The problem asks for the result of the following expression:

$(-2)^7 \cdot \left( -\frac{1}{2} \right)^{-4} \cdot \left( 2^{-3} \right)^3$

Let's solve it step by step:

1. First Term: $(-2)^7 = -128$ This is because $(-2)^7 = -2 \times -2 \times -2 \times -2 \times -2 \times -2 \times -2 = -128$.

2. Second Term: $\left( -\frac{1}{2} \right)^{-4} = \left( -2 \right)^4 = 16$ Raising a fraction to a negative power flips the fraction and applies the exponent: $\left( -\frac{1}{2} \right)^{-4} = (-2)^4 = 16$.

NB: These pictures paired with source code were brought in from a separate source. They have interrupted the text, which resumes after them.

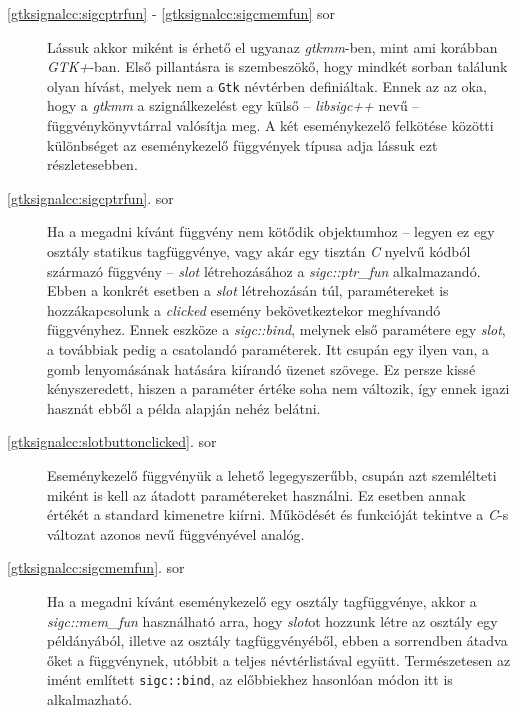\begin{description}
 \item[\ref{gtksignalcc:sigcptrfun} - \ref{gtksignalcc:sigcmemfun} sor] Lássuk akkor miként is érhető el ugyanaz \textit{gtkmm}-ben, mint ami korábban \textit{GTK+}-ban. Első pillantásra is szembeszökő, hogy mindkét sorban találunk olyan hívást, melyek nem a \texttt{Gtk} névtérben definiáltak. Ennek az az oka, hogy a \textit{gtkmm} a szignálkezelést egy külső -- \textit{libsigc++} nevű -- függvénykönyvtárral valósítja meg. A két eseménykezelő felkötése közötti különbséget az eseménykezelő függvények típusa adja lássuk ezt részletesebben.

 \item[\ref{gtksignalcc:sigcptrfun}. sor] Ha a megadni kívánt függvény nem kötődik objektumhoz -- legyen ez egy osztály statikus tagfüggvénye, vagy akár egy tisztán \textit{C} nyelvű kódból származó függvény -- \textit{slot} létrehozásához a \textit{sigc::ptr\_fun} alkalmazandó. Ebben a konkrét esetben a \textit{slot} létrehozásán túl, paramétereket is hozzákapcsolunk a \textit{clicked} esemény bekövetkeztekor meghívandó függvényhez. Ennek eszköze a \textit{sigc::bind}, melynek első paramétere egy \textit{slot}, a továbbiak pedig a csatolandó paraméterek. Itt csupán egy ilyen van, a gomb lenyomásának hatására kiírandó üzenet szövege. Ez persze kissé kényszeredett, hiszen a paraméter értéke soha nem változik, így ennek igazi hasznát ebből a példa alapján nehéz belátni.

 \item[\ref{gtksignalcc:slotbuttonclicked}. sor] Eseménykezelő függvényük a lehető legegyszerűbb, csupán azt szemlélteti miként is kell az átadott paramétereket használni. Ez esetben annak értékét a standard kimenetre kiírni. Működését és funkcióját tekintve a \textit{C}-s változat azonos nevű függvényével analóg.

 \item[\ref{gtksignalcc:sigcmemfun}. sor] Ha a megadni kívánt eseménykezelő egy osztály tagfüggvénye, akkor a \textit{sigc::mem\_fun} használható arra, hogy \textit{slot}ot hozzunk létre az osztály egy példányából, illetve az osztály tagfüggvényéből, ebben a sorrendben átadva őket a függvénynek, utóbbit a teljes névtérlistával együtt. Természetesen az imént említett \texttt{sigc::bind}, az előbbiekhez hasonlóan módon itt is alkalmazható. 


\end{description}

3. Third Term: $\left( 2^{-3} \right)^3 = 2^{-9}$ This is because $\left( 2^{-3} \right)^3 = 2^{-3 \times 3} = 2^{-9}$. We leave this in exponential form for now.

Now, multiply all terms together:

$-128 \cdot 16 \cdot 2^{-9}$

First, calculate $-128 \cdot 16$:

$-128 \cdot 16 = -2048$

Now include $2^{-9}$:

$-2048 \cdot 2^{-9} = \frac{-2048}{2^9}$

Since $2^9 = 512$:

$\frac{-2048}{512} = -4$

So, the result of the expression is $\boxed{-4}$.

Do you want further details or have any questions?

Here are 5 related questions to deepen your understanding:

1. How do negative exponents affect fractions?
2. Why does flipping the fraction work with negative exponents?
3. What happens when you multiply powers of 2 with different exponents?
4. What is the general rule for dealing with negative bases raised to odd powers?
5. How do you simplify an expression with multiple powers?

Tip: Always simplify powers of the same base first before multiplying the numbers.